Not enough is said about the tenth man in sports; not enough is said about the element of a team that can be the difference maker in any close game. I am talking about the fans, the die hards, the beloved faithful; the ones who camp out in the frigid cold just to get nosebleed tickets, the ones who scream until their throat burns to maybe get that offensive tackle to jump offsides and make 1st and 10, 1st and 15. The fans are so key to any team because besides the players that they put out on the field, it is all they have, their players and their fans. 

However over the past week while watching October Baseball's Divisions Series on TBS the "tenth man" took a different form. While fans screamed, jumped, and waved their rally towels they were certainly not the ones making the difference in some big games, their thunder was stolen by the men in black; the umpires. While teams gritted it out in games 163, 4 and 5, you would think the umps would simply go about their business as usual and merely be mediators on the field of battle. If so, you thought wrong. In two key spots during the Division Series' umpires made calls that became fatal to teams, and in the long run could be fatal to the purity of the game.

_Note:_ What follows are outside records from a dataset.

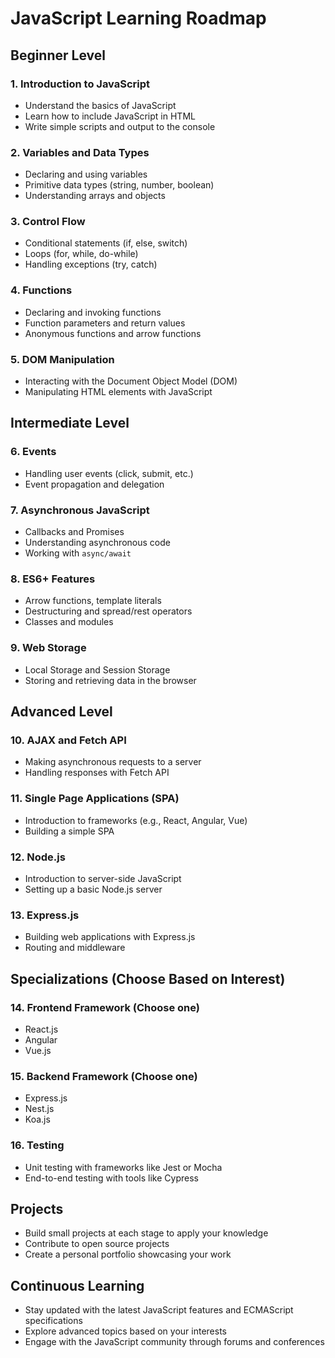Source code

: # JavaScript Learning Roadmap

## Beginner Level

### 1. Introduction to JavaScript
   - Understand the basics of JavaScript
   - Learn how to include JavaScript in HTML
   - Write simple scripts and output to the console

### 2. Variables and Data Types
   - Declaring and using variables
   - Primitive data types (string, number, boolean)
   - Understanding arrays and objects

### 3. Control Flow
   - Conditional statements (if, else, switch)
   - Loops (for, while, do-while)
   - Handling exceptions (try, catch)

### 4. Functions
   - Declaring and invoking functions
   - Function parameters and return values
   - Anonymous functions and arrow functions

### 5. DOM Manipulation
   - Interacting with the Document Object Model (DOM)
   - Manipulating HTML elements with JavaScript

## Intermediate Level

### 6. Events
   - Handling user events (click, submit, etc.)
   - Event propagation and delegation

### 7. Asynchronous JavaScript
   - Callbacks and Promises
   - Understanding asynchronous code
   - Working with `async/await`

### 8. ES6+ Features
   - Arrow functions, template literals
   - Destructuring and spread/rest operators
   - Classes and modules

### 9. Web Storage
   - Local Storage and Session Storage
   - Storing and retrieving data in the browser

## Advanced Level

### 10. AJAX and Fetch API
   - Making asynchronous requests to a server
   - Handling responses with Fetch API

### 11. Single Page Applications (SPA)
   - Introduction to frameworks (e.g., React, Angular, Vue)
   - Building a simple SPA

### 12. Node.js
   - Introduction to server-side JavaScript
   - Setting up a basic Node.js server

### 13. Express.js
   - Building web applications with Express.js
   - Routing and middleware

## Specializations (Choose Based on Interest)

### 14. Frontend Framework (Choose one)
   - React.js
   - Angular
   - Vue.js

### 15. Backend Framework (Choose one)
   - Express.js
   - Nest.js
   - Koa.js

### 16. Testing
   - Unit testing with frameworks like Jest or Mocha
   - End-to-end testing with tools like Cypress

## Projects
   - Build small projects at each stage to apply your knowledge
   - Contribute to open source projects
   - Create a personal portfolio showcasing your work

## Continuous Learning
   - Stay updated with the latest JavaScript features and ECMAScript specifications
   - Explore advanced topics based on your interests
   - Engage with the JavaScript community through forums and conferences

With the game tied in the 11th inning in Game 2 of the ALCS Series between the Yankees and Twins, AL batting champion Joe Mauer stepped up to the plate to simply do some damage. He proceeded to line a ball down the left field line that hopped up into the stands for a ground rule double, or so he thought. With the ball bouncing a few feet into fair territory Mauer was slowing rounding first with his rare free pass to second when the LEFT FIELD umpire Phil Cuzzi raised both his arms into the air indicating that the ball had fallen foul. There are times when umps can be excused for making bad calls, this situation was however not one of them. Let us recall that a little while back baseball insisted on paying six umpires instead of four to make sure that they had people not only on top of what was going on in the infield, but the outfield as well. Well Phil Cuzzi you are a waste of a sixth umpire, and maybe with five umps on the field the third base umpire could have made a better call. Mauer would single later in the at bat. The two men who followed him would single as well, but the Twins would leave the bases loaded, and would lose on a Mark Texiera walk-off in the next inning. Had Mauer had been on second to start the inning, he would have scored on one of the singles, and changed that game and the series completely. 

Similar story in Colorado. With the Game tied at 5 in the top of the ninth Chase Utley stared down Huston Street with the go ahead run in the form of Jimmy Rollins standing at second base with one out. He proceeded to lazily stick his bat out in front of the plate and squeeze a chopper down the first baseline. When Utley went to run it out, the ball made contact with his side while he was still in the batter's box. Utley being the heads up player that he is ran the play out and found himself standing safe on first with a smirk on his face. Ryan Howard followed with a sacrifice fly that would put the Phillies ahead and would later win the game. Replay showed that Utley's ball struck him while he was still in the box, and should've have been called a foul ball, which would have meant Rollins would have never been on third base for Ryan Howard. Just like the case in New York, the outcome of the game was altered by an umpire and the outcome of the series as well. 

The point here, is that baseball, America's Pastime, is slowly going to lose its purty. Baseball is one of the few sports left that is called solely by the man's naked eye, it is one of the few sports left that has final results that are not artificially made; because it is simply, pure. But when does purity relinquish its grip on baseball to make way for justice? When will instant replay in baseball stretch farther than just disputed home runs? If steroids bringing about fake home runs and fake heroes wasn't bad enough, fans will soon be robbed of their man made results soon as well, because the sixth umpire on the field forgot to put his contacts in before the game. The day where baseball starts to use instant replay to decide close calls is a day that will be sad, and frankly, is coming soon.